Жена, как всегда, опередила его на два шага. Страх, что она лишит его возможности проводить каждый день рядом с сыном, превращает его былой гнев — праведное негодование, на волне которого он и оставил ей то голосовое сообщение, — в нечто решительно неуместное. Он ищет в гостиной знаки того, что там побывала жена, ни одного не обнаруживает, слегка успокаивается, выходит в коридор, заглядывает в спальню.
Сцена ухода срежиссирована на совесть: дверца шкафа распахнута настежь, обнажив поредевшее содержимое, ящики раскрыты и зияют пустотой. А вот пустых вешалок нет, и Геп воображает себе груду одежды, сваленную в багажник машины, — Вера так потом ее и вытащит, прямо на плечиках, и развесит у матери в гостевой спальне.

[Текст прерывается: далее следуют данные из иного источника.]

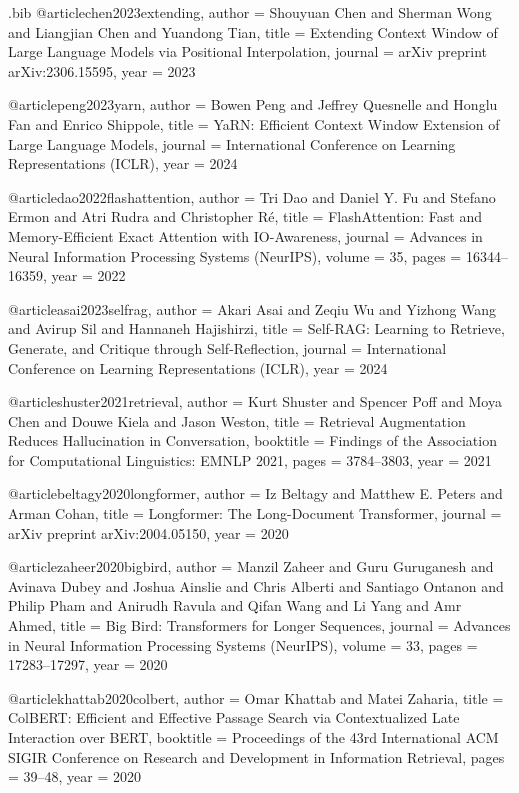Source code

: \begin{filecontents*}{\jobname.bib}
@article{chen2023extending,
  author    = {Shouyuan Chen and Sherman Wong and Liangjian Chen and Yuandong Tian},
  title     = {Extending Context Window of Large Language Models via Positional Interpolation},
  journal   = {arXiv preprint arXiv:2306.15595},
  year      = {2023}
}

@article{peng2023yarn,
  author    = {Bowen Peng and Jeffrey Quesnelle and Honglu Fan and Enrico Shippole},
  title     = {YaRN: Efficient Context Window Extension of Large Language Models},
  journal   = {International Conference on Learning Representations (ICLR)},
  year      = {2024}
}

@article{dao2022flashattention,
  author    = {Tri Dao and Daniel Y. Fu and Stefano Ermon and Atri Rudra and Christopher R{\'{e}}},
  title     = {FlashAttention: Fast and Memory-Efficient Exact Attention with {IO}-Awareness},
  journal   = {Advances in Neural Information Processing Systems (NeurIPS)},
  volume    = {35},
  pages     = {16344--16359},
  year      = {2022}
}

@article{asai2023selfrag,
  author    = {Akari Asai and Zeqiu Wu and Yizhong Wang and Avirup Sil and Hannaneh Hajishirzi},
  title     = {Self-RAG: Learning to Retrieve, Generate, and Critique through Self-Reflection},
  journal   = {International Conference on Learning Representations (ICLR)},
  year      = {2024}
}

@article{shuster2021retrieval,
  author    = {Kurt Shuster and Spencer Poff and Moya Chen and Douwe Kiela and Jason Weston},
  title     = {Retrieval Augmentation Reduces Hallucination in Conversation},
  booktitle = {Findings of the Association for Computational Linguistics: EMNLP 2021},
  pages     = {3784--3803},
  year      = {2021}
}

@article{beltagy2020longformer,
  author    = {Iz Beltagy and Matthew E. Peters and Arman Cohan},
  title     = {Longformer: The Long-Document Transformer},
  journal   = {arXiv preprint arXiv:2004.05150},
  year      = {2020}
}

@article{zaheer2020bigbird,
  author    = {Manzil Zaheer and Guru Guruganesh and Avinava Dubey and Joshua Ainslie and Chris Alberti and Santiago Ontanon and Philip Pham and Anirudh Ravula and Qifan Wang and Li Yang and Amr Ahmed},
  title     = {Big Bird: Transformers for Longer Sequences},
  journal   = {Advances in Neural Information Processing Systems (NeurIPS)},
  volume    = {33},
  pages     = {17283--17297},
  year      = {2020}
}

@article{khattab2020colbert,
  author    = {Omar Khattab and Matei Zaharia},
  title     = {ColBERT: Efficient and Effective Passage Search via Contextualized Late Interaction over {BERT}},
  booktitle = {Proceedings of the 43rd International ACM SIGIR Conference on Research and Development in Information Retrieval},
  pages     = {39--48},
  year      = {2020}
}


\end{filecontents*}
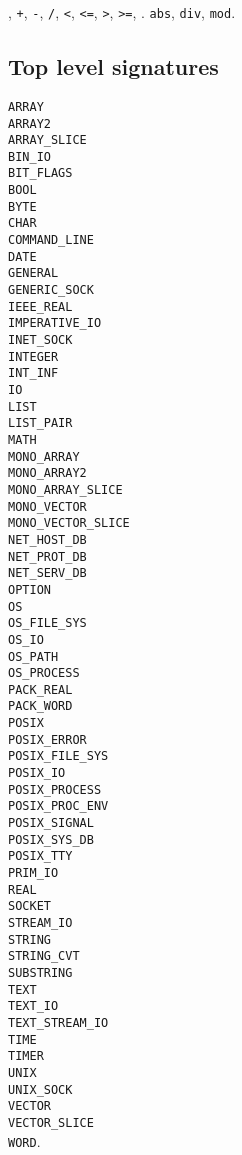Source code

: %

{\tt *},
{\tt +},
{\tt -},
{\tt /},
{\tt <},
{\tt <=},
{\tt >},
{\tt >=},
{\tt {}}.
{\tt abs},
{\tt div},
{\tt mod}.
%
\newcommand{\signature}[1]{{\tt #1}\\}
\subsection{Top level signatures}
\signature{ARRAY}
\signature{ARRAY2}
\signature{ARRAY\_SLICE}
\signature{BIN\_IO}
\signature{BIT\_FLAGS}
\signature{BOOL}
\signature{BYTE}
\signature{CHAR}
\signature{COMMAND\_LINE}
\signature{DATE}
\signature{GENERAL}
\signature{GENERIC\_SOCK}
\signature{IEEE\_REAL}
\signature{IMPERATIVE\_IO}
\signature{INET\_SOCK}
\signature{INTEGER}
\signature{INT\_INF}
\signature{IO}
\signature{LIST}
\signature{LIST\_PAIR}
\signature{MATH}
\signature{MONO\_ARRAY}
\signature{MONO\_ARRAY2}
\signature{MONO\_ARRAY\_SLICE}
\signature{MONO\_VECTOR}
\signature{MONO\_VECTOR\_SLICE}
\signature{NET\_HOST\_DB}
\signature{NET\_PROT\_DB}
\signature{NET\_SERV\_DB}
\signature{OPTION}
\signature{OS}
\signature{OS\_FILE\_SYS}
\signature{OS\_IO}
\signature{OS\_PATH}
\signature{OS\_PROCESS}
\signature{PACK\_REAL}
\signature{PACK\_WORD}
\signature{POSIX}
\signature{POSIX\_ERROR}
\signature{POSIX\_FILE\_SYS}
\signature{POSIX\_IO}
\signature{POSIX\_PROCESS}
\signature{POSIX\_PROC\_ENV}
\signature{POSIX\_SIGNAL}
\signature{POSIX\_SYS\_DB}
\signature{POSIX\_TTY}
\signature{PRIM\_IO}
\signature{REAL}
\signature{SOCKET}
\signature{STREAM\_IO}
\signature{STRING}
\signature{STRING\_CVT}
\signature{SUBSTRING}
\signature{TEXT}
\signature{TEXT\_IO}
\signature{TEXT\_STREAM\_IO}
\signature{TIME}
\signature{TIMER}
\signature{UNIX}
\signature{UNIX\_SOCK}
\signature{VECTOR}
\signature{VECTOR\_SLICE}
{\tt WORD}.
%
\newcommand{\fullmodule}[2]{{\tt #1: #2}\\ }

Записка для него написана на стикере и прикреплена к зеркалу в ванной. Вера немногословна. Она всегда считала, что действия говорят сами за себя, что мир — место довольно скучное и незачем делать его еще скучнее, повторяя то, что уже всем известно. Поэтому краткость записки Гепа не удивляет: «Можешь брать Пита в свои выходные. Предупреждай за сутки. Пиши, не звони».
Геп снимает записку с зеркала, перечитывает еще дважды. Заходит в комнату Пита — оттуда забрали столько вещей, что становится ясно: забитым багажником не обошлось, в ход пошло и заднее сиденье.
Геп знает, что времени у него в обрез: если Вера уйдет уж совсем далеко по этой новой дороге, в противоположную от него сторону, то уже не вернется. Но сегодня разбираться с этим необязательно. Сегодня нужно повидать Пита. Геп надеется, что у жены хватит чуткости понять его родительские чувства. Он вытаскивает телефон, пишет жене: «Я бы очень хотел на сегодня взять Пита».
Он сидит в комнате сына в кресле-качалке — оно слишком большое, в машину не влезло, а то бы и его увезли, — телефон на коленях. Геп знает, что он человек чуткий, едва ли не до болезненности. Знает, что не привык пренебрегать чужими чувствами. Он понимает собственные побуждения, знает, что любит свою жену, желает ей счастья. Но почему же он понятия не имеет, чем именно вызвал у нее такой гнев?